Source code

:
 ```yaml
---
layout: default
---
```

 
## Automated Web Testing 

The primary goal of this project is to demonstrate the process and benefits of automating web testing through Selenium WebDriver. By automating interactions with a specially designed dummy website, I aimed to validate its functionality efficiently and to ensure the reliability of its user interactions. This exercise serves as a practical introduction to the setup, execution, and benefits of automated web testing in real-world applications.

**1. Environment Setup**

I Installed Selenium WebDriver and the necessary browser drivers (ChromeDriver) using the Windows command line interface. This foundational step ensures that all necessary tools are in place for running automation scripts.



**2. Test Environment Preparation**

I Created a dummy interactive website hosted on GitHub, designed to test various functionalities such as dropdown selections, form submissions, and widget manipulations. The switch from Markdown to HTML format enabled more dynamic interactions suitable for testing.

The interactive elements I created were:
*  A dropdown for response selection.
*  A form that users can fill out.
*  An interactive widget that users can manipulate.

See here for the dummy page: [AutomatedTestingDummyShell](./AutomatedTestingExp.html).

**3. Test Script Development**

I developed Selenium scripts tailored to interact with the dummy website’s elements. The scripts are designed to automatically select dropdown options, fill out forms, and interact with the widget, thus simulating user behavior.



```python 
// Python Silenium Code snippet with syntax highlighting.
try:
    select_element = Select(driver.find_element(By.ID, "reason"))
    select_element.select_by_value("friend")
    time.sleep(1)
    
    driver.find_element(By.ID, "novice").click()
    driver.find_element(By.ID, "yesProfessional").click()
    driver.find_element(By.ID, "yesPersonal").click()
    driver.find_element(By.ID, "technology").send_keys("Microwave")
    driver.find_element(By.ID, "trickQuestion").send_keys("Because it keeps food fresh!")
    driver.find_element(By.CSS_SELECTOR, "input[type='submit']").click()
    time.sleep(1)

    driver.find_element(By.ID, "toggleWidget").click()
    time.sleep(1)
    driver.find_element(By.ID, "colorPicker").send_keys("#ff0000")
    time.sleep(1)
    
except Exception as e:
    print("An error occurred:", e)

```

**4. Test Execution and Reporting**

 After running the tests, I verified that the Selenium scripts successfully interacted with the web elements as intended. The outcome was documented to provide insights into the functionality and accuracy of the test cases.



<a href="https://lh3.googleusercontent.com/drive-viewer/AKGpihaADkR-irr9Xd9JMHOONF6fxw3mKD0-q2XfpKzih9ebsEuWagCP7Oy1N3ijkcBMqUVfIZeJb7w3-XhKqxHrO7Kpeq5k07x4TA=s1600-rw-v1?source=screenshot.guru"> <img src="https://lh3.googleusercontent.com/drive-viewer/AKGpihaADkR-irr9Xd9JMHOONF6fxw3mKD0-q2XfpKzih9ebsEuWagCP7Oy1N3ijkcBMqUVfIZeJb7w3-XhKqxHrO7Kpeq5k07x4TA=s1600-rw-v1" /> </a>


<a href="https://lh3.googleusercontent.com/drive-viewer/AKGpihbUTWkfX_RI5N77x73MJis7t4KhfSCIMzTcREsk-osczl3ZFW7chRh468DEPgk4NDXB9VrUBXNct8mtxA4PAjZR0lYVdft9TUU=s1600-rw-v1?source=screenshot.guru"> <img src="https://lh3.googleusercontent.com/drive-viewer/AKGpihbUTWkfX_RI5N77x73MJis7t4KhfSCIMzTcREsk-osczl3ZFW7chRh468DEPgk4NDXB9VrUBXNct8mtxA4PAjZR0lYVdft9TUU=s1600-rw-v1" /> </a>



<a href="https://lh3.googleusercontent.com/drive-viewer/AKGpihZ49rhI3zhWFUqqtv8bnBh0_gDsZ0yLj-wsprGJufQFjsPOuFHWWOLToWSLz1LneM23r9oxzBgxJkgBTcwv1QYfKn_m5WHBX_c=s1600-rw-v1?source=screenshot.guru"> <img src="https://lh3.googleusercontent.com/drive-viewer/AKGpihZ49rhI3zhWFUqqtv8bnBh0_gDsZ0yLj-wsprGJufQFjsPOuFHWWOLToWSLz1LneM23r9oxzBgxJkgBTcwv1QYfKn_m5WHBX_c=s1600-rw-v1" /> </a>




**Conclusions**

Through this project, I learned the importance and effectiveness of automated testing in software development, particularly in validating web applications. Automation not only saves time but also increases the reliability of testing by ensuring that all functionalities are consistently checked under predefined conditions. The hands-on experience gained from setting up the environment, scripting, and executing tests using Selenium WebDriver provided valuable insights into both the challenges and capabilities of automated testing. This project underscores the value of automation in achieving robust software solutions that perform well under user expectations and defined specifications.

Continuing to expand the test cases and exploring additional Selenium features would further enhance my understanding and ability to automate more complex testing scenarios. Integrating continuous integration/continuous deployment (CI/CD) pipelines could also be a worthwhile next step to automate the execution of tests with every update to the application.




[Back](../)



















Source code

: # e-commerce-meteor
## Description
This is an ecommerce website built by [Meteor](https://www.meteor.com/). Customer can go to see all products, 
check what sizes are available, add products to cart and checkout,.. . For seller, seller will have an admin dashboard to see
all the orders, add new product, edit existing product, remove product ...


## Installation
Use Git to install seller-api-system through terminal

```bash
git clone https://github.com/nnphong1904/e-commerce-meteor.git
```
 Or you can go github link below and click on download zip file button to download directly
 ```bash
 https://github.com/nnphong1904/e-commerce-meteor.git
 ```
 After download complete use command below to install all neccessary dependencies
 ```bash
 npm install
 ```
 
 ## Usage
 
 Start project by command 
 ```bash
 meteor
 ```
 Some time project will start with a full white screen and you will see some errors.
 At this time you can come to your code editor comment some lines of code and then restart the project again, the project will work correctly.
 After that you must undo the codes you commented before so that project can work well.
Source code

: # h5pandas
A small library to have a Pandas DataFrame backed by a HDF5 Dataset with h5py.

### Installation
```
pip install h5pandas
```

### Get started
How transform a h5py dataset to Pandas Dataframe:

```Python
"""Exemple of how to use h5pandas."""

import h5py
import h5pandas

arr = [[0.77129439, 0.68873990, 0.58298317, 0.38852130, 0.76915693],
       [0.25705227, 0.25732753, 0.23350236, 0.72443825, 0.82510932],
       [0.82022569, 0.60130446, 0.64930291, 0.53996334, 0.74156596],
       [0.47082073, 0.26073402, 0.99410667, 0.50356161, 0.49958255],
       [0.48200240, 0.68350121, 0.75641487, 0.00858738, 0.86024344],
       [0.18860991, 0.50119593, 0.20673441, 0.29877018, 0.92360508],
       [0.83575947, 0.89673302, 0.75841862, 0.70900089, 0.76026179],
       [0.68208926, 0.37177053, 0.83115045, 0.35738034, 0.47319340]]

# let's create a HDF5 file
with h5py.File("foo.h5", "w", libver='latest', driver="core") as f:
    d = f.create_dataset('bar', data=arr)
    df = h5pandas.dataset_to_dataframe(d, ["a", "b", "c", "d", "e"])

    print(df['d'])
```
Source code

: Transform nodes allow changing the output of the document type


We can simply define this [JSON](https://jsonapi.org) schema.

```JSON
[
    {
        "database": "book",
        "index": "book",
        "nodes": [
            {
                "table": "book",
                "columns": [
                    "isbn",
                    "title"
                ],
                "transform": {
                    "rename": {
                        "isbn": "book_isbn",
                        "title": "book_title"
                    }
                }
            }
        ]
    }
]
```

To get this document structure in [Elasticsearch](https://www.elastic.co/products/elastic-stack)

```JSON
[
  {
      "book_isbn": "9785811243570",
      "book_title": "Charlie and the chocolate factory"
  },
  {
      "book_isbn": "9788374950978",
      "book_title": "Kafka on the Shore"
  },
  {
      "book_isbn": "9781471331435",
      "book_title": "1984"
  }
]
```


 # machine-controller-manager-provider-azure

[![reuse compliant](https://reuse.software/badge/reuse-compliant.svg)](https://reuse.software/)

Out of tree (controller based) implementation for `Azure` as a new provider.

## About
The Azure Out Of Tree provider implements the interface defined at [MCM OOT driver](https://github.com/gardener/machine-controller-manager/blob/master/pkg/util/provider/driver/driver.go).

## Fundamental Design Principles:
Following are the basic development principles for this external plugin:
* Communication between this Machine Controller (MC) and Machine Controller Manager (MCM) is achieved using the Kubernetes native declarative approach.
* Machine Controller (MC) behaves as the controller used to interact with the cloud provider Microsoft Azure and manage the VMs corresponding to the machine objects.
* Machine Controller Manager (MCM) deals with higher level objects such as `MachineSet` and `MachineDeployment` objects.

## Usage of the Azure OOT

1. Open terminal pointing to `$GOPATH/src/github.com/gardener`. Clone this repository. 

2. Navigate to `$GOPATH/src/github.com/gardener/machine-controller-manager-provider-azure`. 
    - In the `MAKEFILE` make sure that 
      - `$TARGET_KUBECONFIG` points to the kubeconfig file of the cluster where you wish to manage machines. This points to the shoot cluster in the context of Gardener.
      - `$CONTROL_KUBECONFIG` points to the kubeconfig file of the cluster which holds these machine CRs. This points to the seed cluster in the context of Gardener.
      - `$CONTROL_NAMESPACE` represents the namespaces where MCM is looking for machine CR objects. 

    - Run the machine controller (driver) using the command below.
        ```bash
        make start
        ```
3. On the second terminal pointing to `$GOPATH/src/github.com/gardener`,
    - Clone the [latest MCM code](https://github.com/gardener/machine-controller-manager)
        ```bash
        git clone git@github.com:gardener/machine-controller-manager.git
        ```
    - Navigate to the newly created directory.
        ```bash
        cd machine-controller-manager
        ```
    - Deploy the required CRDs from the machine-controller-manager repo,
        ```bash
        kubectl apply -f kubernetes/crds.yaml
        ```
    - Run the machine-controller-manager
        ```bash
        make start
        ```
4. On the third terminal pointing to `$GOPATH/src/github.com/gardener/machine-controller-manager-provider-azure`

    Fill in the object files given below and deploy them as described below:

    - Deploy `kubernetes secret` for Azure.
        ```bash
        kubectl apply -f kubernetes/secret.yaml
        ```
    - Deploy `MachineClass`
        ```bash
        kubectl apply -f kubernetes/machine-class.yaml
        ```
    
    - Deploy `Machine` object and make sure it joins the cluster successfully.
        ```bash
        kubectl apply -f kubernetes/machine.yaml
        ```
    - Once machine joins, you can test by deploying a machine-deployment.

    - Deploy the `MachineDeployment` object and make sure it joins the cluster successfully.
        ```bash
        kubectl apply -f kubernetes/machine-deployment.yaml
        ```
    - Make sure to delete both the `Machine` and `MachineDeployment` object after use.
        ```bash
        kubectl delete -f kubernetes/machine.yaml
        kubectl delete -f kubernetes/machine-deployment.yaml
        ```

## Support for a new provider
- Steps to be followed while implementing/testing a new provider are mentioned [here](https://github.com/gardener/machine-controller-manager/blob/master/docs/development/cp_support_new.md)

_TASK BRIEF_
When the line with "- Deploy the required" is reached in the data above, begin copying, and stop after the line with "- Once machine"; copy each line exactly, both ends included.

_THE COMPLETED TASK_
    - Deploy the required CRDs from the machine-controller-manager repo,
        ```bash
        kubectl apply -f kubernetes/crds.yaml
        ```
    - Run the machine-controller-manager
        ```bash
        make start
        ```
4. On the third terminal pointing to `$GOPATH/src/github.com/gardener/machine-controller-manager-provider-azure`

    Fill in the object files given below and deploy them as described below:

    - Deploy `kubernetes secret` for Azure.
        ```bash
        kubectl apply -f kubernetes/secret.yaml
        ```
    - Deploy `MachineClass`
        ```bash
        kubectl apply -f kubernetes/machine-class.yaml
        ```
    
    - Deploy `Machine` object and make sure it joins the cluster successfully.
        ```bash
        kubectl apply -f kubernetes/machine.yaml
        ```
    - Once machine joins, you can test by deploying a machine-deployment.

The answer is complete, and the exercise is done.